I need the number of lines in the listing below that include the string "trùm", and only that number.

- Record set:
>>>>

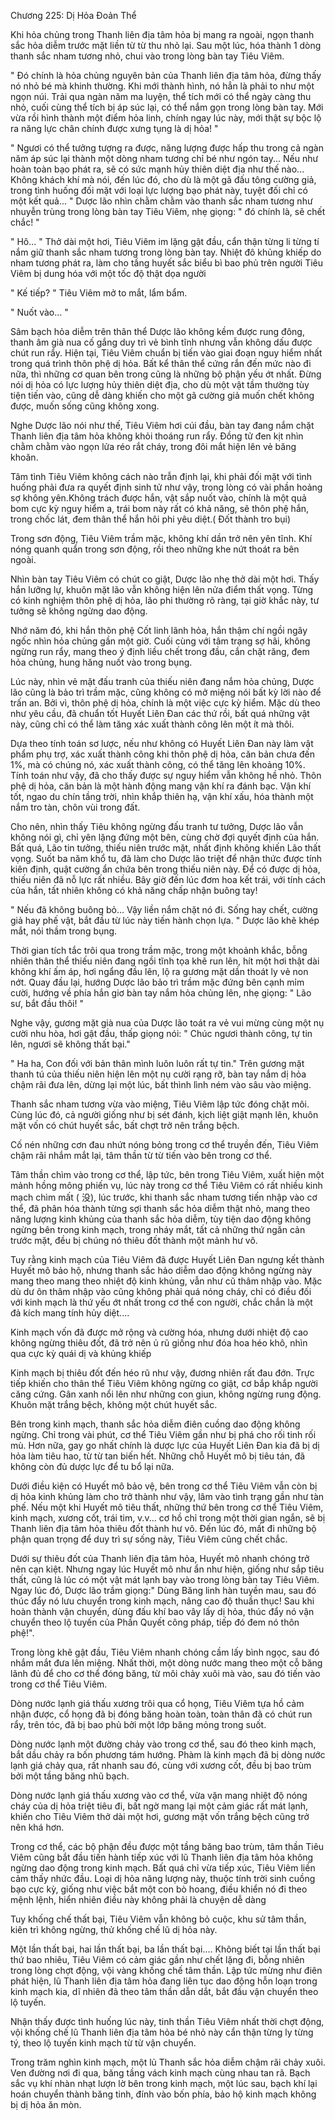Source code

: 




Chương 225: Dị Hỏa Đoản Thể


Khi hỏa chủng trong Thanh liên địa tâm hỏa bị mang ra ngoài, ngọn thanh sắc hỏa diễm trước mặt liền từ từ thu nhỏ lại. Sau một lúc, hóa thành 1 dòng thanh sắc nham tương nhỏ, chui vào trong lòng bàn tay Tiêu Viêm.

" Đó chính là hỏa chủng nguyên bản của Thanh liên địa tâm hỏa, đừng thấy nó nhỏ bé mà khinh thường. Khi mới thành hình, nó hẳn là phải to như một ngọn núi. Trải qua ngàn năm ma luyện, thể tích mới có thể ngày càng thu nhỏ, cuối cùng thể tích bị áp súc lại, có thể nắm gọn trong lòng bàn tay. Mới vừa rồi hình thành một điểm hỏa linh, chính ngay lúc này, mới thật sự bộc lộ ra năng lực chân chính được xưng tụng là dị hỏa! "

" Ngươi có thể tưởng tượng ra được, năng lượng được hấp thu trong cả ngàn năm áp súc lại thành một dòng nham tương chỉ bé như ngón tay... Nếu như hoàn toàn bạo phát ra, sẽ có sức mạnh hủy thiên diệt địa như thế nào... Không khách khí mà nói, đến lúc đó, cho dù là một gã đấu tông cường giả, trong tình huống đối mặt với loại lực lượng bạo phát này, tuyệt đối chỉ có một kết quả... " Dược lão nhìn chằm chằm vào thanh sắc nham tương như nhuyễn trùng trong lòng bàn tay Tiêu Viêm, nhẹ giọng: " đó chính là, sẽ chết chắc! "

" Hô... " Thở dài một hơi, Tiêu Viêm im lặng gật đầu, cẩn thận từng li từng tí nắm giữ thanh sắc nham tương trong lòng bàn tay. Nhiệt đô khủng khiếp do nham tương phát ra, làm cho tầng huyết sắc biểu bì bao phủ trên người Tiêu Viêm bị dung hóa với một tốc độ thật dọa người

" Kế tiếp? " Tiêu Viêm mở to mắt, lẩm bẩm.

" Nuốt vào... "

Sâm bạch hỏa diễm trên thân thể Dược lão không kềm được rung đông, thanh âm già nua cố gắng duy trì vẻ bình tĩnh nhưng vẫn không dấu được chút run rẩy. Hiện tại, Tiêu Viêm chuẩn bị tiến vào giai đoạn nguy hiểm nhất trong quá trình thôn phệ dị hỏa. Bất kể thân thể cứng rắn đến mức nào đi nữa, thì những cơ quan bên trong cũng là những bộ phận yếu ớt nhất. Đừng nói dị hỏa có lực lượng hủy thiên diệt địa, cho dù một vật tầm thường tùy tiện tiến vào, cũng dễ dàng khiến cho một gã cường giả muốn chết không được, muốn sống cũng không xong.

Nghe Dược lão nói như thế, Tiêu Viêm hơi cúi đầu, bàn tay đang nắm chặt Thanh liên địa tâm hỏa không khỏi thoáng run rẩy. Đồng tử đen kịt nhìn chằm chằm vào ngọn lửa réo rắt cháy, trong đôi mắt hiện lên vẻ băng khoăn.

Tâm tình Tiêu Viêm không cách nào trẫn định lại, khi phải đối mặt với tình huống phải đưa ra quyết định sinh tử như vậy, trong lòng có vài phần hoảng sợ không yên.Không trách được hắn, vật sắp nuốt vào, chính là một quả bom cực kỳ nguy hiểm a, trái bom này rất có khả năng, sẽ thôn phệ hắn, trong chốc lát, đem thân thể hắn hôi phi yêu diệt.( Đốt thành tro bụi)

Trong sơn động, Tiêu Viêm trầm mặc, không khí dần trở nên yên tĩnh. Khí nóng quanh quẩn trong sơn động, rồi theo những khe nứt thoát ra bên ngoài.

Nhìn bàn tay Tiêu Viêm có chút co giật, Dược lão nhẹ thở dài một hơi. Thấy hắn lưỡng lự, khuôn mặt lão vẫn không hiện lên nửa điểm thất vọng. Từng có kinh nghiệm thôn phệ dị hỏa, lão phi thường rõ ràng, tại giờ khắc này, tư tưởng sẽ không ngừng dao động.

Nhớ năm đó, khi hắn thôn phệ Cốt linh lãnh hỏa, hắn thậm chí ngồi ngây ngốc nhìn hỏa chủng gần một giờ. Cuối cùng với tâm trạng sợ hãi, không ngừng run rẩy, mang theo ý định liều chết trong đầu, cắn chặt răng, đem hỏa chủng, hung hăng nuốt vào trong bụng.

Lúc này, nhìn vẻ mặt đấu tranh của thiếu niên đang nắm hỏa chủng, Dược lão cũng là bảo trì trầm mặc, cũng không có mở miệng nói bất kỳ lời nào để trấn an. Bởi vì, thôn phệ dị hỏa, chính là một việc cực kỳ hiểm. Mặc dù theo như yêu cầu, đã chuẩn tốt Huyết Liên Đan các thứ rồi, bất quá những vật này, cũng chỉ có thể làm tăng xác xuất thành công lên một ít mà thôi.

Dựa theo tính toán sơ lược, nếu như không có Huyết Liên Đan này làm vật phẩm phụ trợ, xác xuất thành công khi thôn phệ dị hỏa, căn bản chưa đến 1%, mà có chúng nó, xác xuất thành công, có thể tăng lên khoảng 10%. Tính toán như vậy, đã cho thấy được sự nguy hiểm vẫn không hề nhỏ. Thôn phệ dị hỏa, căn bản là một hành động mang vận khí ra đánh bạc. Vận khí tốt, ngao du chín tầng trời, nhìn khắp thiên hạ, vận khí xấu, hóa thành một nắm tro tàn, chôn vùi trong đất.

Cho nên, nhìn thấy Tiêu không ngừng đấu tranh tư tưởng, Dược lão vẫn không nói gì, chỉ yên lặng đứng một bên, cùng chờ đợi quyết định của hắn. Bất quá, Lão tin tưởng, thiếu niên trước mặt, nhất định không khiến Lão thất vọng. Suốt ba năm khổ tu, đã làm cho Dược lão triệt để nhận thức được tính kiên định, quật cường ẩn chứa bên trong thiếu niên này. Để có được dị hỏa, thiếu niên đã nỗ lực rất nhiều. Bây giờ đến lúc đơm hoa kết trái, với tính cách của hắn, tất nhiên không có khả năng chấp nhận buông tay!

" Nếu đã không buông bỏ... Vậy liền nắm chặt nó đi. Sống hay chết, cường giả hay phế vật, bắt đầu từ lúc này tiến hành chọn lựa. " Dược lão khẽ khép mắt, nói thầm trong bụng.

Thời gian tích tắc trôi qua trong trầm mặc, trong một khoảnh khắc, bỗng nhiên thân thể thiếu niên đang ngồi tĩnh tọa khẽ run lên, hít một hơi thật dài không khí ấm áp, hơi ngẩng đầu lên, lộ ra gương mặt dần thoát ly vẻ non nớt. Quay đầu lại, hướng Dược lão bảo trì trầm mặc đứng bên cạnh mỉm cười, hướng về phía hắn giơ bàn tay nắm hỏa chủng lên, nhẹ giọng: " Lão sư, bắt đầu thôi! "

Nghe vậy, gương mặt già nua của Dược lão toát ra vẻ vui mừng cùng một nụ cười nhu hòa, hơi gật đầu, thấp giọng nói: " Chúc ngươi thành công, tự tin lên, ngươi sẽ không thất bại."

" Ha ha, Con đối với bản thân mình luôn luôn rất tự tin." Trên gương mặt thanh tú của thiếu niên hiện lên một nụ cười rạng rỡ, bàn tay nắm dị hỏa chậm rãi đưa lên, dừng lại một lúc, bất thình lình ném vào sâu vào miệng.

Thanh sắc nham tương vừa vào miệng, Tiêu Viêm lập tức đóng chặt môi. Cùng lúc đó, cả người giống như bị sét đánh, kịch liệt giật mạnh lên, khuôn mặt vốn có chút huyết sắc, bất chợt trở nên trắng bệch.

Cố nén những cơn đau nhứt nóng bỏng trong cơ thể truyền đến, Tiêu Viêm chậm rãi nhắm mắt lại, tâm thần từ từ tiến vào bên trong cơ thể.

Tâm thần chìm vào trong cơ thể, lập tức, bên trong Tiêu Viêm, xuất hiện một mảnh hồng mông phiến vụ, lúc này trong cơ thể Tiêu Viêm có rất nhiều kinh mạch chìm mất ( 没), lúc trước, khi thanh sắc nham tương tiến nhập vào cơ thể, đã phân hóa thành từng sợi thanh sắc hỏa diễm thật nhỏ, mang theo năng lượng kinh khủng của thanh sắc hỏa diễm, tùy tiện dao động không ngừng bên trong kinh mạch, trong nháy mắt, tất cả những thứ ngăn cản trước mặt, đều bị chúng nó thiêu đốt thành một mảnh hư vô.

Tuy rằng kinh mạch của Tiêu Viêm đã được Huyết Liên Đan ngưng kết thành Huyết mô bảo hộ, nhưng thanh sắc hảo diễm dao động không ngừng này mang theo mang theo nhiệt độ kinh khủng, vẫn như cũ thâm nhập vào. Mặc dù dư ôn thâm nhập vào cũng không phải quá nóng cháy, chỉ có điều đối với kinh mạch là thứ yếu ớt nhất trong cơ thể con người, chắc chắn là một đả kích mang tính hủy diệt....

Kinh mạch vốn đã được mở rộng và cường hóa, nhưng dưới nhiệt độ cao không ngừng thiêu đốt, đã trở nên ủ rũ giống như đóa hoa héo khô, nhìn qua cực kỳ quái dị và khủng khiếp

Kinh mạch bị thiêu đốt đến héo rũ như vậy, đương nhiên rất đau đớn. Trực tiếp khiến cho thân thể Tiêu Viêm không ngừng co giật, cơ bắp khắp người căng cứng. Gân xanh nổi lên như những con giun, không ngừng rung động. Khuôn mặt trắng bệch, không một chút huyết sắc.

Bên trong kinh mạch, thanh sắc hỏa diễm điên cuồng dao động không ngừng. Chỉ trong vài phút, cơ thể Tiêu Viêm gần như bị phá cho rối tinh rối mù. Hơn nữa, gay go nhất chính là dược lực của Huyết Liên Đan kia đã bị dị hỏa làm tiêu hao, từ từ tan biến hết. Những chỗ Huyết mô bị tiêu tán, đã không còn đủ dược lực để tu bổ lại nữa.

Dưới điều kiện có Huyết mô bảo vệ, bên trong cơ thể Tiêu Viêm vẫn còn bị dị hỏa kinh khủng làm cho trở thành như vậy, lâm vào tình trạng gần như tàn phế. Nếu một khi Huyết mô tiêu thất, những thứ bên trong cơ thể Tiêu Viêm, kinh mạch, xương cốt, trái tim, v.v... cơ hồ chỉ trong một thời gian ngắn, sẽ bị Thanh liên địa tâm hỏa thiêu đốt thành hư vô. Đến lúc đó, mất đi những bộ phận quan trọng để duy trì sự sống này, Tiêu Viêm cũng chết chắc.

Dưới sự thiêu đốt của Thanh liên địa tâm hỏa, Huyết mô nhanh chóng trở nên cạn kiệt. Nhưng ngay lúc Huyết mô như ẩn như hiện, giống như sắp tiêu thất, cũng là lúc có một vật mát lạnh bay vào trong lòng bàn tay Tiêu Viêm. Ngay lúc đó, Dược lão trầm giọng:" Dùng Băng linh hàn tuyền mau, sau đó thúc đẩy nó lưu chuyển trong kinh mạch, nâng cao độ thuần thục! Sau khi hoàn thành vận chuyển, dùng đấu khí bao vây lấy dị hỏa, thúc đẩy nó vận chuyển theo lộ tuyến của Phần Quyết công pháp, tiếp đó đem nó thôn phệ!".

Trong lòng khẽ gật đầu, Tiêu Viêm nhanh chóng cầm lấy bình ngọc, sau đó nhắm mắt đưa lên miệng. Nhất thời, một dòng nước mang theo một cỗ băng lãnh đủ để cho cơ thể đóng băng, từ môi chảy xuôi mà vào, sau đó tiến vào trong cơ thể Tiêu Viêm.

Dòng nước lạnh giá thấu xương trôi qua cổ họng, Tiêu Viêm tựa hồ cảm nhận được, cổ họng đã bị đóng băng hoàn toàn, toàn thân đã có chút run rẩy, trên tóc, đã bị bao phủ bởi một lớp băng mỏng trong suốt.

Dòng nước lạnh một đường chảy vào trong cơ thể, sau đó theo kinh mạch, bắt dầu chảy ra bốn phương tám hướng. Phàm là kinh mạch đã bị dòng nước lạnh giá chảy qua, rất nhanh sau đó, cùng với xương cốt, đều bị bao trùm bởi một tầng băng nhũ bạch.

Dòng nước lạnh giá thấu xương vào cơ thể, vừa vặn mang nhiệt độ nóng cháy của dị hỏa triệt tiêu đi, bất ngờ mang lại một cảm giác rất mát lạnh, khiến cho Tiêu Viêm thở dài một hơi, gương mặt vốn trắng bệch cũng trở nên khá hơn.

Trong cơ thể, các bộ phận đều được một tầng băng bao trùm, tâm thần Tiêu Viêm cũng bắt đầu tiến hành tiếp xúc với lũ Thanh liên địa tâm hỏa không ngừng dao động trong kinh mạch. Bất quá chỉ vừa tiếp xúc, Tiêu Viêm liền cảm thấy nhức đầu. Loại dị hỏa năng lượng này, thuộc tính trời sinh cuồng bạo cực kỳ, giống như việc bắt một con bò hoang, điều khiển nó đi theo mệnh lệnh, hiển nhiên điều này không phải là chuyện dễ dàng

Tuy khống chế thất bại, Tiêu Viêm vẫn không bỏ cuộc, khu sử tâm thần, kiên trì không ngừng, thử khống chế lũ dị hỏa này.

Một lần thất bại, hai lần thất bại, ba lần thất bại.... Không biết tại lần thất bại thứ bao nhiêu, Tiêu Viêm có cảm giác gần như chết lặng đi, bỗng nhiên trong lòng chợt động, vội vàng khống chế tâm thần. Lập tức mừng như điên phát hiện, lũ Thanh liên địa tâm hỏa đang liên tục dao động hỗn loạn trong kinh mạch kia, dĩ nhiên đã theo tâm thần dẫn dắt, bắt đầu vận chuyển theo lộ tuyến.

Nhận thấy được tình huống lúc này, tinh thần Tiêu Viêm nhất thời chợt động, vội khống chế lũ Thanh liên địa tâm hỏa bé nhỏ này cẩn thận từng ly từng tý, theo lộ tuyến kinh mạch từ từ vận chuyển.

Trong trăm nghìn kinh mạch, một lủ Thanh sắc hỏa diễm chậm rãi chảy xuôi. Ven đường nơi đi qua, băng tầng vách kinh mạch cùng nhau tan rã. Bạch sắc vụ khí nhàn nhạt lượn lờ bên trong kinh mạch, một lúc sau, bạch khí lại hoán chuyển thành băng tinh, đính vào bốn phía, bảo hộ kinh mạch không bị dị hỏa ăn mòn.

<<<<

- Task response: 2